Obama and Defence Secretary Robert Gates had lobbied Congress to cut funding for any F-22 beyond the 187 already planned, arguing that while highly advanced, it came at too high a cost and was a legacy of the Cold War.
At $150 million each, the F-22 has been riddled with cost overruns, and drains money from other priorities like providing troops with the tools needed to fight the wars in Iraq and Afghanistan, Gates said.
Obama had threatened to veto the bill if the fighter jet was kept alive.
Earlier this month the Senate voted under a veto threat to remove $1.75 billion from a $680-billion defence policy bill for seven more F-22.

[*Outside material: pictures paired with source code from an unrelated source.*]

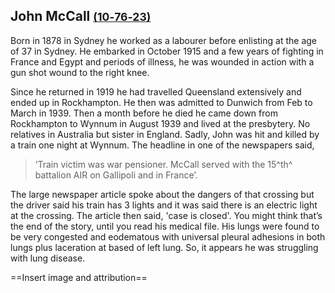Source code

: ## John McCall <small>[(10‑76‑23)](https://brisbane.discovereverafter.com/profile/31708656 "Go to Memorial Information" )</small>

Born in 1878 in Sydney he worked as a labourer before enlisting at the age of 37 in Sydney.  He embarked in October 1915 and a few years of fighting in France and Egypt and periods of illness, he was wounded in action with a gun shot wound to the right knee. 

Since he returned in 1919 he had travelled Queensland extensively and ended up in Rockhampton. He then was admitted to Dunwich from Feb to March in 1939. Then a month before he died he came down from Rockhampton to Wynnum in August 1939 and lived at the presbytery. No relatives in Australia but sister in England. Sadly, John was hit and killed by a train one night at Wynnum. The headline in one of the newspapers said,

> ‘Train victim was war pensioner. McCall served with the 15^th^ battalion AIR on Gallipoli and in France’.

The large newspaper article spoke about the dangers of that crossing but the driver said his train has 3 lights and it was said there is an electric light at the crossing. The article then said, 'case is closed'. You might think that’s the end of the story, until you read his medical file. His lungs were found to be very congested and eodematous with universal pleural adhesions in both lungs plus laceration at based of left lung. So, it appears he was struggling with lung disease. 

==Insert image and attribution==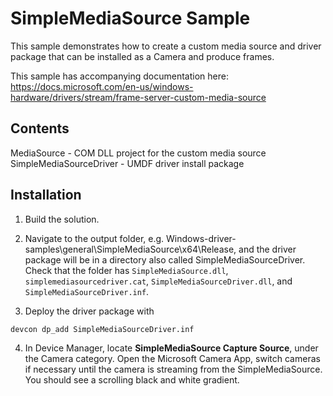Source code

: <!---
    name: SimpleMediaSource Sample
    platform: UMDF2
    language: cpp
    category: general 
    description: Demonstrates how to write a custom media source and driver package.
    samplefwlink: 
--->

SimpleMediaSource Sample
========================
This sample demonstrates how to create a custom media source and driver package that can be installed as a Camera and produce frames. 

This sample has accompanying documentation here: https://docs.microsoft.com/en-us/windows-hardware/drivers/stream/frame-server-custom-media-source


Contents
--------
MediaSource - COM DLL project for the custom media source
SimpleMediaSourceDriver - UMDF driver install package 

Installation
------------------

1. Build the solution.

2. Navigate to the output folder, e.g. Windows-driver-samples\general\SimpleMediaSource\x64\Release, and the driver package will be in a directory also called SimpleMediaSourceDriver. Check that the folder has `SimpleMediaSource.dll`, `simplemediasourcedriver.cat`, `SimpleMediaSourceDriver.dll`, and `SimpleMediaSourceDriver.inf`. 

3. Deploy the driver package with 

`devcon dp_add SimpleMediaSourceDriver.inf`

4. In Device Manager, locate **SimpleMediaSource Capture Source**, under the Camera category. Open the Microsoft Camera App, switch cameras if necessary until the camera is streaming from the SimpleMediaSource. You should see a scrolling black and white gradient. 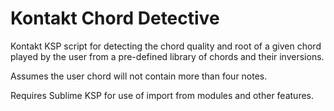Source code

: # Kontakt Chord Detective

Kontakt KSP script for detecting the chord quality and root of a given chord played by the user from a pre-defined library of chords and their inversions.

Assumes the user chord will not contain more than four notes.

Requires Sublime KSP for use of import from modules and other features.

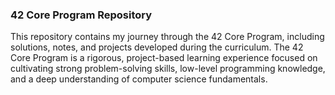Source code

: ### 42 Core Program Repository

This repository contains my journey through the 42 Core Program, including solutions, notes, and projects developed during the curriculum. The 42 Core Program is a rigorous, project-based learning experience focused on cultivating strong problem-solving skills, low-level programming knowledge, and a deep understanding of computer science fundamentals.
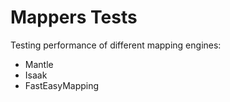 Mappers Tests
=============

Testing performance of different mapping engines:

- Mantle
- Isaak
- FastEasyMapping
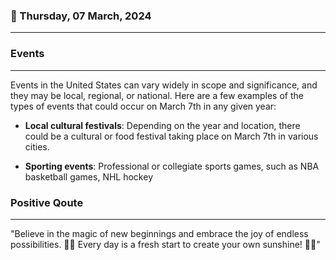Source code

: ### 📅 Thursday, 07 March, 2024
------
### Events
------
Events in the United States can vary widely in scope and significance, and they may be local, regional, or national. Here are a few examples of the types of events that could occur on March 7th in any given year:

- **Local cultural festivals**: Depending on the year and location, there could be a cultural or food festival taking place on March 7th in various cities.
  
- **Sporting events**: Professional or collegiate sports games, such as NBA basketball games, NHL hockey
### Positive Qoute
------
"Believe in the magic of new beginnings and embrace the joy of endless possibilities. 🌟✨ Every day is a fresh start to create your own sunshine! 🌅💖"

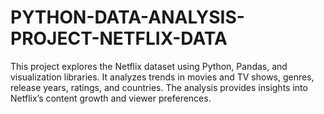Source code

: # PYTHON-DATA-ANALYSIS-PROJECT-NETFLIX-DATA
This project explores the Netflix dataset using Python, Pandas, and visualization libraries. It analyzes trends in movies and TV shows, genres, release years, ratings, and countries. The analysis provides insights into Netflix’s content growth and viewer preferences.
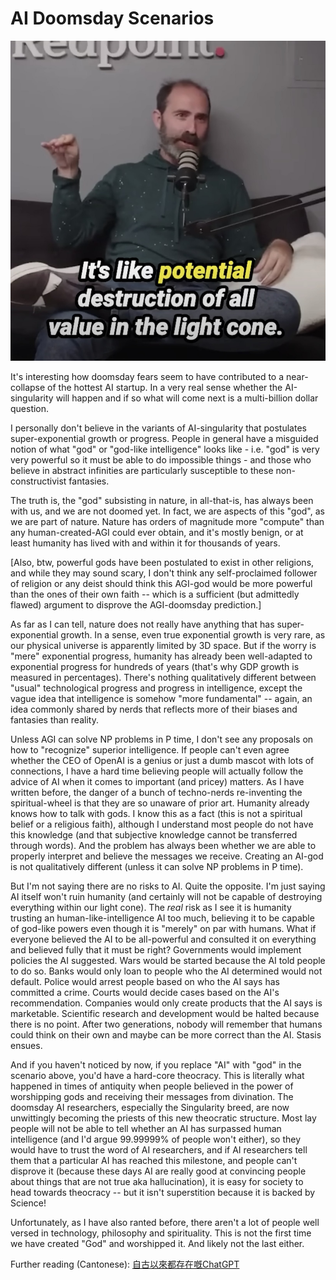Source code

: # AI Doomsday Scenarios

![image](images/lightcone.jpg)

It's interesting how doomsday fears seem to have contributed to a near-collapse of the hottest AI startup. In a very real sense whether the AI-singularity will happen and if so what will come next is a multi-billion dollar question.

I personally don't believe in the variants of AI-singularity that postulates super-exponential growth or progress.  People in general have a misguided notion of what "god" or "god-like intelligence" looks like - i.e. "god" is very very powerful so it must be able to do impossible things - and those who believe in abstract infinities are particularly susceptible to these non-constructivist fantasies.

The truth is, the "god" subsisting in nature, in all-that-is, has always been with us, and we are not doomed yet. In fact, we are aspects of this "god", as we are part of nature. Nature has orders of magnitude more "compute" than any human-created-AGI could ever obtain, and it's mostly benign, or at least humanity has lived with and within it for thousands of years. 

[Also, btw, powerful gods have been postulated to exist in other religions, and while they may sound scary, I don't think any self-proclaimed follower of religion or any deist should think this AGI-god would be more powerful than the ones of their own faith -- which is a sufficient (but admittedly flawed) argument to disprove the AGI-doomsday prediction.]

As far as I can tell, nature does not really have anything that has super-exponential growth. In a sense, even true exponential growth is very rare, as our physical universe is apparently limited by 3D space. But if the worry is "mere" exponential progress, humanity has already been well-adapted to exponential progress for hundreds of years (that's why GDP growth is measured in percentages). There's nothing qualitatively different between "usual" technological progress and progress in intelligence, except the vague idea that intelligence is somehow "more fundamental" -- again, an idea commonly shared by nerds that reflects more of their biases and fantasies than reality.

Unless AGI can solve NP problems in P time, I don't see any proposals on how to "recognize" superior intelligence. If people can't even agree whether the CEO of OpenAI is a genius or just a dumb mascot with lots of connections, I have a hard time believing people will actually follow the advice of AI when it comes to important (and pricey) matters. As I have written before, the danger of a bunch of techno-nerds re-inventing the spiritual-wheel is that they are so unaware of prior art. Humanity already knows how to talk with gods. I know this as a fact (this is not a spiritual belief or a religious faith), although I understand most people do not have this knowledge (and that subjective knowledge cannot be transferred through words). And the problem has always been whether we are able to properly interpret and believe the messages we receive. Creating an AI-god is not qualitatively different (unless it can solve NP problems in P time).

But I'm not saying there are no risks to AI. Quite the opposite. I'm just saying AI itself won't ruin humanity (and certainly will not be capable of destroying everything within our light cone). The *real* risk as I see it is humanity trusting an human-like-intelligence AI too much, believing it to be capable of god-like powers even though it is "merely" on par with humans. What if everyone believed the AI to be all-powerful and consulted it on everything and believed fully that it must be right? Governments would implement policies the AI suggested. Wars would be started because the AI told people to do so. Banks would only loan to people who the AI determined would not default. Police would arrest people based on who the AI says has committed a crime. Courts would decide cases based on the AI's recommendation. Companies would only create products that the AI says is marketable. Scientific research and development would be halted because there is no point.  After two generations, nobody will remember that humans could think on their own and maybe can be more correct than the AI. Stasis ensues.

And if you haven't noticed by now, if you replace "AI" with "god" in the scenario above, you'd have a hard-core theocracy. This is literally what happened in times of antiquity when people believed in the power of worshipping gods and receiving their messages from divination. The doomsday AI researchers, especially the Singularity breed, are now unwittingly becoming the priests of this new theocratic structure. Most lay people will not be able to tell whether an AI has surpassed human intelligence (and I'd argue 99.99999% of people won't either), so they would have to trust the word of AI researchers, and if AI researchers tell them that a particular AI has reached this milestone, and people can't disprove it (because these days AI are really good at convincing people about things that are not true aka hallucination), it is easy for society to head towards theocracy -- but it isn't superstition because it is backed by Science!

Unfortunately, as I have also ranted before, there aren't a lot of people well versed in technology, philosophy and spirituality. This is not the first time we have created "God" and worshipped it. And likely not the last either.

Further reading (Cantonese): [自古以來都存在嘅ChatGPT](06-自古以來都存在嘅ChatGPT.md)

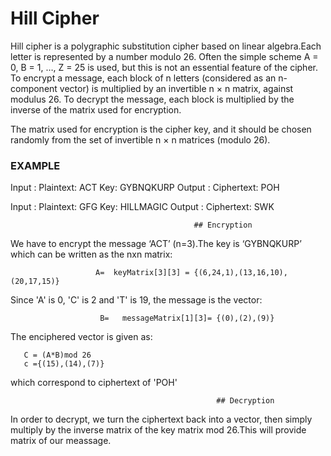 
# Hill Cipher

Hill cipher is a polygraphic substitution cipher based on linear algebra.Each letter is represented by a number modulo 26. Often the simple scheme A = 0, B = 1, …, Z = 25 is used, but this is not an essential feature of the cipher. To encrypt a message, each block of n letters (considered as an n-component vector) is multiplied by an invertible n × n matrix, against modulus 26. To decrypt the message, each block is multiplied by the inverse of the matrix used for encryption.

The matrix used for encryption is the cipher key, and it should be chosen randomly from the set of invertible n × n matrices (modulo 26).
### EXAMPLE
Input  : Plaintext: ACT
         Key: GYBNQKURP
Output : Ciphertext: POH

Input  : Plaintext: GFG
         Key: HILLMAGIC 
Output : Ciphertext: SWK

                                             ## Encryption

We have to encrypt the message ‘ACT’ (n=3).The key is ‘GYBNQKURP’ which can be written as the nxn matrix: 

                       A=  keyMatrix[3][3] = {(6,24,1),(13,16,10),(20,17,15)}

Since 'A' is 0, 'C' is 2 and 'T' is 19, the message is the vector:    

                        B=   messageMatrix[1][3]= {(0),(2),(9)}
           
The enciphered vector is given as:

       C = (A*B)mod 26
       c ={(15),(14),(7)}
   which correspond to ciphertext of 'POH'   
                                
                                
                                                  ## Decryption
  In order to decrypt, we turn the ciphertext back into a vector, then simply multiply by the inverse matrix of the key matrix mod 26.This will provide matrix
  of our meassage.
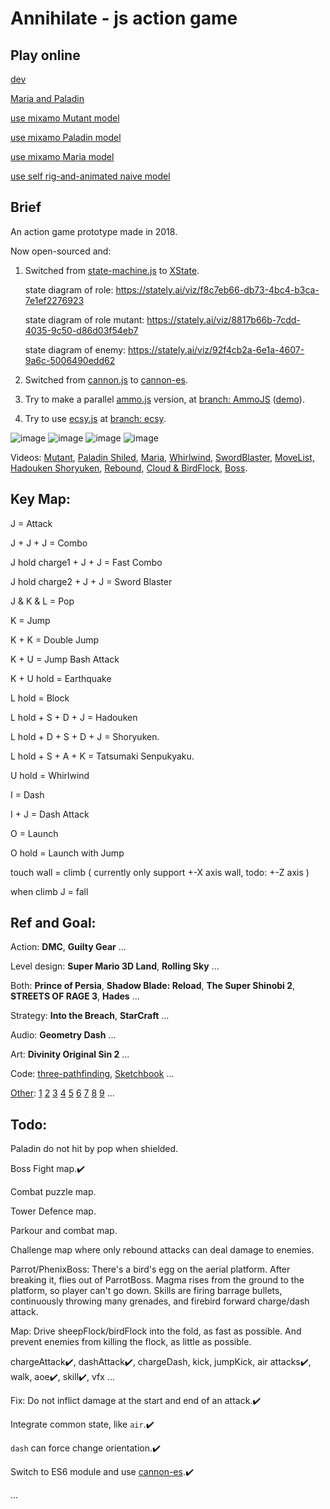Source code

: # Annihilate - js action game

## Play online

 [ dev ](https://raw.githack.com/gonnavis/annihilate/dev/index.html)

 [ Maria and Paladin ](https://raw.githack.com/gonnavis/annihilate/MariaAndPaladin/index.html)

 [ use mixamo Mutant model ](https://raw.githack.com/gonnavis/annihilate/MutantModel/index.html)

 [ use mixamo Paladin model ](https://raw.githack.com/gonnavis/annihilate/PaladinModel/index.html)

 [ use mixamo Maria model ](https://raw.githack.com/gonnavis/annihilate/MariaModel/index.html)

 [ use self rig-and-animated naive model ](https://raw.githack.com/gonnavis/annihilate/main/index.html)

## Brief

An action game prototype made in 2018.

Now open-sourced and:

1. Switched from <a href="https://github.com/jakesgordon/javascript-state-machine" target="_blank">state-machine.js</a> to <a href="https://github.com/statelyai/xstate" target="_blank">XState</a>.

    state diagram of role: https://stately.ai/viz/f8c7eb66-db73-4bc4-b3ca-7e1ef2276923
    
    state diagram of role mutant: https://stately.ai/viz/8817b66b-7cdd-4035-9c50-d86d03f54eb7

    state diagram of enemy: https://stately.ai/viz/92f4cb2a-6e1a-4607-9a6c-5006490edd62
    
2. Switched from [cannon.js](https://github.com/schteppe/cannon.js) to [cannon-es](https://github.com/pmndrs/cannon-es).
    
3. Try to make a parallel [ammo.js](https://github.com/kripken/ammo.js/) version, at [branch: AmmoJS](https://github.com/gonnavis/annihilate/tree/AmmoJS) ([demo](https://raw.githack.com/gonnavis/annihilate/AmmoJS/index.html)).
    
4. Try to use <a href="https://github.com/ecsyjs/ecsy" target="_blank">ecsy.js</a> at [branch: ecsy](https://github.com/gonnavis/annihilate/tree/ecsy).

![image](https://user-images.githubusercontent.com/10785634/118347405-b6f14b80-b575-11eb-9269-38ef89051949.png)
![image](https://user-images.githubusercontent.com/10785634/143771469-d2d15fc5-ed7e-4843-9854-42384e32e915.png)
![image](https://user-images.githubusercontent.com/10785634/145292224-41be4668-acc8-45aa-b284-f14819a3529e.png)
![image](https://user-images.githubusercontent.com/10785634/145850577-61d34fcc-8647-400c-aade-e52c242e8012.png)


Videos: 
[Mutant](https://twitter.com/gonnavis/status/1434951076365561859),
[Paladin Shiled](https://twitter.com/gonnavis/status/1461371351197880325),
[Maria](https://twitter.com/gonnavis/status/1462649045298532356/video/1),
[Whirlwind](https://twitter.com/gonnavis/status/1462820086054412291/video/1),
[SwordBlaster](https://twitter.com/gonnavis/status/1463220288468905987),
[MoveList, Hadouken Shoryuken](https://twitter.com/gonnavis/status/1465219502199562243/video/1),
[Rebound](https://twitter.com/gonnavis/status/1466799541764517888/video/1),
[Cloud & BirdFlock](https://twitter.com/gonnavis/status/1468695103640260609/video/1),
[Boss](https://twitter.com/gonnavis/status/1470434848925896706).

## Key Map:

J = Attack

J + J + J = Combo

J hold charge1 + J + J = Fast Combo

J hold charge2 + J + J = Sword Blaster

J & K & L = Pop

K = Jump

K + K = Double Jump

K + U = Jump Bash Attack

K + U hold = Earthquake

L hold = Block

L hold + S + D + J = Hadouken

L hold + D + S + D + J = Shoryuken.

L hold + S + A + K = Tatsumaki Senpukyaku.

U hold = Whirlwind

I = Dash

I + J = Dash Attack

O = Launch

O hold = Launch with Jump

touch wall = climb ( currently only support +-X axis wall, todo: +-Z axis )

when climb J = fall

## Ref and Goal:
    
Action: **DMC**, **Guilty Gear** ...
    
Level design: **Super Mario 3D Land**, **Rolling Sky** ...

Both: **Prince of Persia**, **Shadow Blade: Reload**, **The Super Shinobi 2**, **STREETS OF RAGE 3**, **Hades** ...
    
Strategy: **Into the Breach**, **StarCraft** ...

Audio: **Geometry Dash** ...

Art: **Divinity Original Sin 2** ...

Code: [three-pathfinding](https://github.com/donmccurdy/three-pathfinding), [Sketchbook](https://discourse.threejs.org/t/vehicle-physics-with-cannon-js/11769) ...

[Other](https://twitter.com/gonnavis): 
[1](https://twitter.com/gonnavis/status/1442426877390385153)
[2](https://twitter.com/FluidNinjaLIVE/status/1445897813020196869)
[3](https://twitter.com/80Level/status/1450084674307600387)
[4](https://twitter.com/TempleDoorGames/status/1460624431802249219)
[5](https://twitter.com/riotgames/status/1462201413195350018)
[6](https://twitter.com/JesseMiettinen/status/1302319385034489857)
[7](https://twitter.com/KyeonghoonM/status/1464870220636438535)
[8](https://twitter.com/80Level/status/1452543350381367296)
[9](https://twitter.com/Assault_Spy/status/1436881155542831111)
...

## Todo: 

Paladin do not hit by pop when shielded.

Boss Fight map.✔️

Combat puzzle map.

Tower Defence map.

Parkour and combat map.

Challenge map where only rebound attacks can deal damage to enemies.

Parrot/PhenixBoss: There's a bird's egg on the aerial platform. After breaking it, flies out of ParrotBoss. Magma rises from the ground to the platform, so player can't go down. Skills are firing barrage bullets, continuously throwing many grenades, and firebird forward charge/dash attack.  

Map: Drive sheepFlock/birdFlock into the fold, as fast as possible. And prevent enemies from killing the flock, as little as possible.

chargeAttack✔️, dashAttack✔️, chargeDash, kick, jumpKick, air attacks✔️, walk, aoe✔️, skill✔️, vfx ...

Fix: Do not inflict damage at the start and end of an attack.✔️

Integrate common state, like `air`.✔️

`dash` can force change orientation.✔️

Switch to ES6 module and use [cannon-es](https://github.com/pmndrs/cannon-es).✔️

...
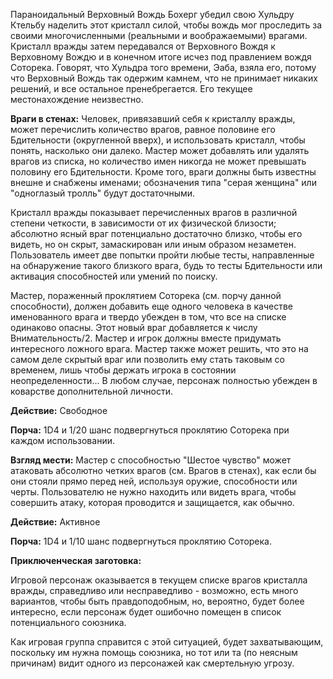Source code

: Параноидальный Верховный Вождь Бохерг убедил свою Хульдру Ктельбу наделить этот кристалл силой, чтобы вождь мог проследить за своими многочисленными (реальными и воображаемыми) врагами. Кристалл вражды затем передавался от Верховного Вождя к Верховному Вождю и в конечном итоге исчез под правлением вождя Соторека. Говорят, что Хульдра того времени, Эаба, взяла его, потому что Верховный Вождь так одержим камнем, что не принимает никаких решений, и все остальное пренебрегается. Его текущее местонахождение неизвестно.

  

**Враги в стенах:** Человек, привязавший себя к кристаллу вражды, может перечислить количество врагов, равное половине его Бдительности (округленной вверх), и использовать кристалл, чтобы понять, насколько они далеко. Мастер может добавлять или удалять врагов из списка, но количество имен никогда не может превышать половину его Бдительности. Кроме того, враги должны быть известны внешне и снабжены именами; обозначения типа "серая женщина" или "одноглазый тролль" будут достаточными.
  

Кристалл вражды показывает перечисленных врагов в различной степени четкости, в зависимости от их физической близости; абсолютно ясный враг потенциально достаточно близко, чтобы его видеть, но он скрыт, замаскирован или иным образом незаметен. Пользователь имеет две попытки пройти любые тесты, направленные на обнаружение такого близкого врага, будь то тесты Бдительности или активация способностей или умений по поиску.

  

Мастер, пораженный проклятием Соторека (см. порчу данной способности), должен добавить еще одного человека в качестве именованного врага и твердо убежден в том, что все на списке одинаково опасны. Этот новый враг добавляется к числу Внимательность/2. Мастер и игрок должны вместе придумать интересного ложного врага. Мастер также может решить, что это на самом деле скрытый враг или позволить ему стать таковым со временем, лишь чтобы держать игрока в состоянии неопределенности... В любом случае, персонаж полностью убежден в коварстве дополнительной личности.

  

**Действие:** Свободное

**Порча:** 1D4 и 1/20 шанс подвергнуться проклятию Соторека при каждом использовании.

  

**Взгляд мести:** Мастер с способностью "Шестое чувство" может атаковать абсолютно четких врагов (см. Врагов в стенах), как если бы они стояли прямо перед ней, используя оружие, способности или черты. Пользователю не нужно находить или видеть врага, чтобы совершить атаку, которая проводится и защищается, как обычно.

  

**Действие:** Активное

**Порча:** 1D4 и 1/10 шанс подвергнуться проклятию Соторека.

  

**Приключенческая заготовка:**

Игровой персонаж оказывается в текущем списке врагов кристалла вражды, справедливо или несправедливо - возможно, есть много вариантов, чтобы быть правдоподобным, но, вероятно, будет более интересно, если персонаж будет ошибочно помещен в список потенциального союзника.

  

Как игровая группа справится с этой ситуацией, будет захватывающим, поскольку им нужна помощь союзника, но тот или та (по неясным причинам) видит одного из персонажей как смертельную угрозу.
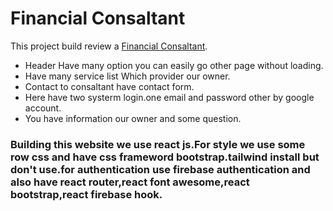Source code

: # Financial Consaltant

This project build review a [Financial Consaltant](https://fascinating-semifreddo-cac866.netlify.app/).

* Header Have many option you can easily go other page without loading.
* Have many service list Which provider our owner.
* Contact to consaltant have contact form.
* Here have two systerm login.one email and password other by google account.
* You have information our owner and some question.

### Building this website we use react js.For style we use some row css and have css frameword bootstrap.tailwind install but don't use.for authentication use firebase authentication and also have react router,react font awesome,react bootstrap,react firebase hook.
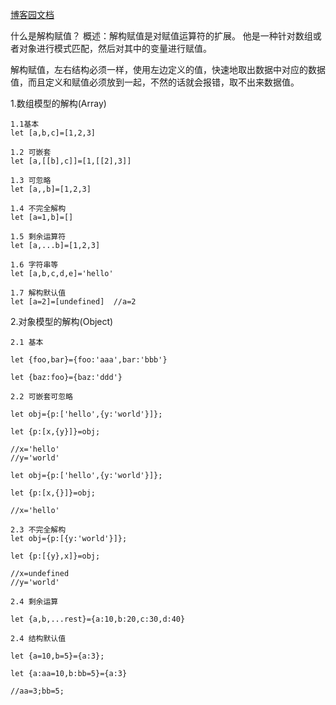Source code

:<!--
 * @Author: your name
 * @Date: 2021-07-22 11:25:36
 * @LastEditTime: 2021-07-22 12:04:42
 * @LastEditors: Please set LastEditors
 * @Description: In User Settings Edit
 * @FilePath: \Web.React\解构赋值\解构赋值.md
-->
[博客园文档](https://www.cnblogs.com/yjd-05/p/13600042.html)

什么是解构赋值？
概述：解构赋值是对赋值运算符的扩展。
     他是一种针对数组或者对象进行模式匹配，然后对其中的变量进行赋值。

解构赋值，左右结构必须一样，使用左边定义的值，快速地取出数据中对应的数据值，而且定义和赋值必须放到一起，不然的话就会报错，取不出来数据值。

1.数组模型的解构(Array)

    1.1基本
    let [a,b,c]=[1,2,3]

    1.2 可嵌套
    let [a,[[b],c]]=[1,[[2],3]]

    1.3 可忽略
    let [a,,b]=[1,2,3]

    1.4 不完全解构
    let [a=1,b]=[]

    1.5 剩余运算符
    let [a,...b]=[1,2,3]

    1.6 字符串等
    let [a,b,c,d,e]='hello'

    1.7 解构默认值
    let [a=2]=[undefined]  //a=2

2.对象模型的解构(Object)

    2.1 基本

    let {foo,bar}={foo:'aaa',bar:'bbb'}

    let {baz:foo}={baz:'ddd'}

    2.2 可嵌套可忽略

    let obj={p:['hello',{y:'world'}]};

    let {p:[x,{y}]}=obj;

    //x='hello'
    //y='world'

    let obj={p:['hello',{y:'world'}]};
    
    let {p:[x,{}]}=obj;

    //x='hello'

    2.3 不完全解构
    let obj={p:[{y:'world'}]};
    
    let {p:[{y},x]}=obj;

    //x=undefined
    //y='world'

    2.4 剩余运算

    let {a,b,...rest}={a:10,b:20,c:30,d:40}

    2.4 结构默认值

    let {a=10,b=5}={a:3};

    let {a:aa=10,b:bb=5}={a:3}

    //aa=3;bb=5;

The White House and Gates have sought to reshape the Pentagon's budget priorities and get rid of Cold War-era weapons systems seen as too expensive and ineffective in waging Counter insurgencies.
But they face fierce resistance from lawmakers worried about cutting jobs during a recession, especially those whose states face job losses if production of the Lockheed Martin-built F-22 ends.
Lockheed Martin says there are 25,000 jobs nationwide directly dependent on the F-22 and thousands of others in support of the programme.
The bill, however, poses other problems for Obama. Lawmakers elected to retain funding to develop an alternative engine for the F-35 Lightning II, a multi-role fighter that has yet to go into full production. They're estimated to cost about $80 million each.
The House also approved funding for a new presidential helicopter.
Obama has said he will veto a bill that provides money for both the helicopter and the F-35 alternative engine.
The Senate has yet to take up the defence budget legislation.